Part 42

325 41 23
                                    

"Udah dong Winna nangisnya... Orang lain yang ngelihat bakal ngira kita berantem kali..." Ucap Calvin berusaha menenangkan Winna yang masih menangis haru di sebelah ranjangnya.

Ketika pihak rumah sakit memberitakan donor jantung yang cocok untuk Calvin telah ditemukan, Winna merasa beruntung bisa mendengar kabar membahagiakan tersebut secara langsung karena bertepatan dengan jam berkunjung dirinya. Kedua orang tua Calvin tentu menyambut baik berita suka cita tersebut. Keduanya langsung bergegas mengurus berkas dan administrasi lainnya. Lagi-lagi meninggalkan Winna berdua dengan Calvin di ruang yang terasa besar itu.

Winna mengangkat wajahnya dan menunjukkan matanya yang berkaca-kaca. "Ini air mata bahagia, Vin.
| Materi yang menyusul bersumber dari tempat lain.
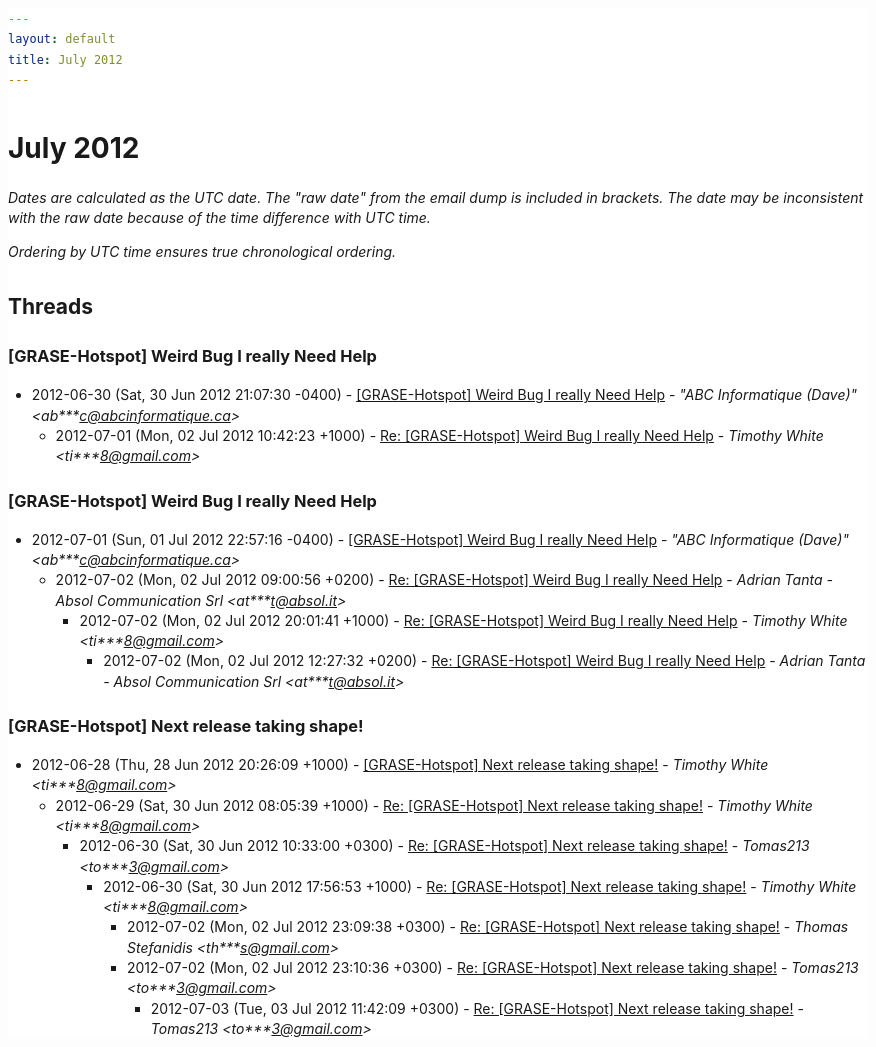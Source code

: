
 ```yaml
---
layout: default
title: July 2012
---
```


# July 2012

_Dates are calculated as the UTC date. The "raw date" from the email dump is included in brackets. The date may be inconsistent with the raw date because of the time difference with UTC time._

_Ordering by UTC time ensures true chronological ordering._

## Threads

### [GRASE-Hotspot] Weird Bug I really Need Help
+ 2012-06-30 (Sat, 30 Jun 2012 21:07:30 -0400) - [[GRASE-Hotspot] Weird Bug I really Need Help](/archive/2012/06/98265b4b4189b9271718e9673c840ebda7e248cef888ba430da467abd2c730e4) - _"ABC Informatique (Dave)" \<ab***c@abcinformatique.ca\>_
  + 2012-07-01 (Mon, 02 Jul 2012 10:42:23 +1000) - [Re: [GRASE-Hotspot] Weird Bug I really Need Help](/archive/2012/07/d9bd61d5c60ea38f1f85147e15be8ca62871a05df4f962ae713713cfb3f98019) - _Timothy White \<ti***8@gmail.com\>_

### [GRASE-Hotspot] Weird Bug I really Need Help
+ 2012-07-01 (Sun, 01 Jul 2012 22:57:16 -0400) - [[GRASE-Hotspot] Weird Bug I really Need Help](/archive/2012/07/9151c8659985f9fa87df8676d7beba4954356c5c37551f24b2e65cadd1bb9393) - _"ABC Informatique (Dave)" \<ab***c@abcinformatique.ca\>_
  + 2012-07-02 (Mon, 02 Jul 2012 09:00:56 +0200) - [Re: [GRASE-Hotspot] Weird Bug I really Need Help](/archive/2012/07/6b8676c6bb3c797e5db5a62c3e34ba0971a0c61fb7f87f0610c52ae972ad49b9) - _Adrian Tanta - Absol Communication Srl \<at***t@absol.it\>_
    + 2012-07-02 (Mon, 02 Jul 2012 20:01:41 +1000) - [Re: [GRASE-Hotspot] Weird Bug I really Need Help](/archive/2012/07/e511db5ab970b84593322c5cc93e13a5ed8f0dc6c9a67fc834725ff8b8f0556b) - _Timothy White \<ti***8@gmail.com\>_
      + 2012-07-02 (Mon, 02 Jul 2012 12:27:32 +0200) - [Re: [GRASE-Hotspot] Weird Bug I really Need Help](/archive/2012/07/d486c27bd11fbae19a335b8348d15fe2de813cc5ddb781e31dbcbf9c63a70d64) - _Adrian Tanta - Absol Communication Srl \<at***t@absol.it\>_

### [GRASE-Hotspot] Next release taking shape!
+ 2012-06-28 (Thu, 28 Jun 2012 20:26:09 +1000) - [[GRASE-Hotspot] Next release taking shape!](/archive/2012/06/dee8d8d6a006b81663dc282835d3b3e7ce10ee68b6458c6fc1c74ff81781e256) - _Timothy White \<ti***8@gmail.com\>_
  + 2012-06-29 (Sat, 30 Jun 2012 08:05:39 +1000) - [Re: [GRASE-Hotspot] Next release taking shape!](/archive/2012/06/ca58aa39628e028d399bb9ec6759b918fcf0f5de4ca6e8b714b5c9dd17b06093) - _Timothy White \<ti***8@gmail.com\>_
    + 2012-06-30 (Sat, 30 Jun 2012 10:33:00 +0300) - [Re: [GRASE-Hotspot] Next release taking shape!](/archive/2012/06/fbaca409c3b5b55928ab42804b5b2ea69fd382d7a8072b9f4f2d7c55805debe0) - _Tomas213 \<to***3@gmail.com\>_
      + 2012-06-30 (Sat, 30 Jun 2012 17:56:53 +1000) - [Re: [GRASE-Hotspot] Next release taking shape!](/archive/2012/06/c0422ae8016d7147fbe5c0e6a7d653bb4373fd9c76ad79de5836a0cfcf1f1474) - _Timothy White \<ti***8@gmail.com\>_
        + 2012-07-02 (Mon, 02 Jul 2012 23:09:38 +0300) - [Re: [GRASE-Hotspot] Next release taking shape!](/archive/2012/07/3846156cf8c7b48c84cb944c11ac08473cf87156948f910989698022a590d39a) - _Thomas Stefanidis \<th***s@gmail.com\>_
        + 2012-07-02 (Mon, 02 Jul 2012 23:10:36 +0300) - [Re: [GRASE-Hotspot] Next release taking shape!](/archive/2012/07/df4739c66952fc3c405d7c22f5ba1b9765e3076c128d103722f0e9b3155bba78) - _Tomas213 \<to***3@gmail.com\>_
          + 2012-07-03 (Tue, 03 Jul 2012 11:42:09 +0300) - [Re: [GRASE-Hotspot] Next release taking shape!](/archive/2012/07/2a421784c948e264dfc4929429c30746051473d83a47ed24bd434440ea912cd8) - _Tomas213 \<to***3@gmail.com\>_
Gak sia-sia gue doain kesembuhan lo tiap hari... Ternyata Tuhan dengerin doa orang macam gue juga, ya?"

"Dari dulu gue juga doain hal yang sama. Tapi baru terkabul setelah lo yang minta ke Tuhan. Pilih kasih nih Tuhan lebih dengerin lo!"

"Gue banyak minta gak ya kalau gue doa lagi ke Tuhan supaya operasi lo lancar dan kita bisa bareng selamanya?"

"Kalau Winna yang minta mah pasti diturutin gak, sih?"

"Calvin punya permintaan apa lagi? Kan Tuhan lebih dengerin doa Winna, jadi Calvin kalau mau apa-apa tinggal bilang ke Winna. Nanti Winna yang berdoa ke Tuhan."

Calvin terbahak mendengar pernyataan lugu Winna. "Gak muluk-muluk, kok. Gue cuman mau Winna bahagia selalu. Tapi namanya hidup ya, pasti naik turun. Mungkin nanti Winna bakal menghadapi masalah yang lebih sulit dari kemarin. Tapi gue percaya Winna orang yang kuat. Semua masalah pasti bisa dilewatin. Kalaupun Winna merasa sedih atau capek, gapapa banget buat istirahat sejenak. Asal gak sedih berlarut-larut dan Winna janji untuk bangkit lagi."

"Serem ya kalau ngomongin masa depan? Kita gak tau ke depannya bakal gimana... Tapi selama ada Calvin, Winna yakin gak ada yang gak bisa Winna lewatin." Winna tersenyum sendu. "Emang Calvin gak punya permintaan lain? Yang fokusnya ke Calvin, bukan ke Winna. Kan ini buat merayakan kesembuhan Calvin!"

"Ada sih sebenernya. Tapi masih jauh."

"Emangnya apa? Gapapa, ngomong aja."

"Gak jadi, deh. Malu ngomongnya."

"Ngapain malu??? Kayak sama siapa aja!"

"Haha. Takut Winna ilfeel duluan."

"Gue udah lihat segala kebobrokan lo, Calvin. Dan gue masih stay. Apalagi yang mau lo umpetin dari gue?"

"Hmm, iya juga, ya. Bentar gue nyusun kata-kata dulu," Calvin berdeham ragu. "Nanti setelah kita lulus... kita nikah, yuk? Emang sih gue belum punya apa-apa... Tapi gue janji gue bakal buat lo bahagia, Win. Selama kita punya satu sama lain, gak ada yang mustahil buat kita lalui, kan?"

Apakah Calvin baru saja melamarnya? Saking terkejutnya, Winna tidak dapat berpikir lurus. "Iya, mau." Jawabnya yakin.

"Seriusan??? Langsung diterima gitu aja gak mau dipikir-pikir dulu?"

Winna menggeleng, "Kalau kelamaan mikir terus gue malah berubah pikiran gimana?"

"Eh, iya. Jangan deh kalau gitu..." Calvin kembali terdiam. "Win, gue punya pertanyaan. Tapi kalau gak mau dijawab juga gapapa."

"Kok mikirnya gitu, sih? Tanya aja lagi! Selama gue punya jawabannya, pasti bakal gue jawab."

"Apa yang lo suka dari gue? Gue punya segudang alasan kenapa gue bisa suka sama lo, tapi kalau gue? Padahal sesuai yang lo bilang, lo udah lihat semua bobrok-bobroknya gue. Kenapa masih mau sama gue? Kenapa masih rela nungguin gue sembuh...?"

"Emangnya gue harus punya alasan buat suka sama lo? Kata orang, kalau lo bisa suka sama seseorang karena alasan tertentu, berarti perasaannya cuman sebatas rasa suka. Tapi kalau lo gak bisa sebutin alasannya, artinya lo udah sayang sama orang itu."